## Problem statement
Find how many lines in the data below mention "hyperlink". Give the number only.
-- Given records follows --
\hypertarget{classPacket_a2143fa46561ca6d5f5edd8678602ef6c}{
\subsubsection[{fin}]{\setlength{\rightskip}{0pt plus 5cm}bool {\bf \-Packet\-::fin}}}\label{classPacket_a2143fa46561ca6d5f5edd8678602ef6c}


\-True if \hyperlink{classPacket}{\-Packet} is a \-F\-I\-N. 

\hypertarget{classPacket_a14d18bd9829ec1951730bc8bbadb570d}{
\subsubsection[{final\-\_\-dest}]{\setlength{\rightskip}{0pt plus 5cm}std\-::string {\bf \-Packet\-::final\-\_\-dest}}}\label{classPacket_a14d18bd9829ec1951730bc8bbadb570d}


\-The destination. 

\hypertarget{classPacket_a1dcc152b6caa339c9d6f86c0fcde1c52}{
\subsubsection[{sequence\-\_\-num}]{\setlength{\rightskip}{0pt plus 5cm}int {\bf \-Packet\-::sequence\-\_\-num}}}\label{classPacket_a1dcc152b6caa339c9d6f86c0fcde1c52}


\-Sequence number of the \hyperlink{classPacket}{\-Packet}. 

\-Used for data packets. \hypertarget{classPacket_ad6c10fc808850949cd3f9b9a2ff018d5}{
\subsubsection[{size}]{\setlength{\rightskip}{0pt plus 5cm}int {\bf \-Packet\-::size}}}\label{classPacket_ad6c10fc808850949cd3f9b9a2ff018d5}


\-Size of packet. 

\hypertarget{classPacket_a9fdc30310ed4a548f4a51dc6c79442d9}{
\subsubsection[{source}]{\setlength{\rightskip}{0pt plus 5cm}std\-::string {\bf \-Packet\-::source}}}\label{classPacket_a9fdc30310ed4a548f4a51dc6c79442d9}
-- Given records concluded --
## Answer space
2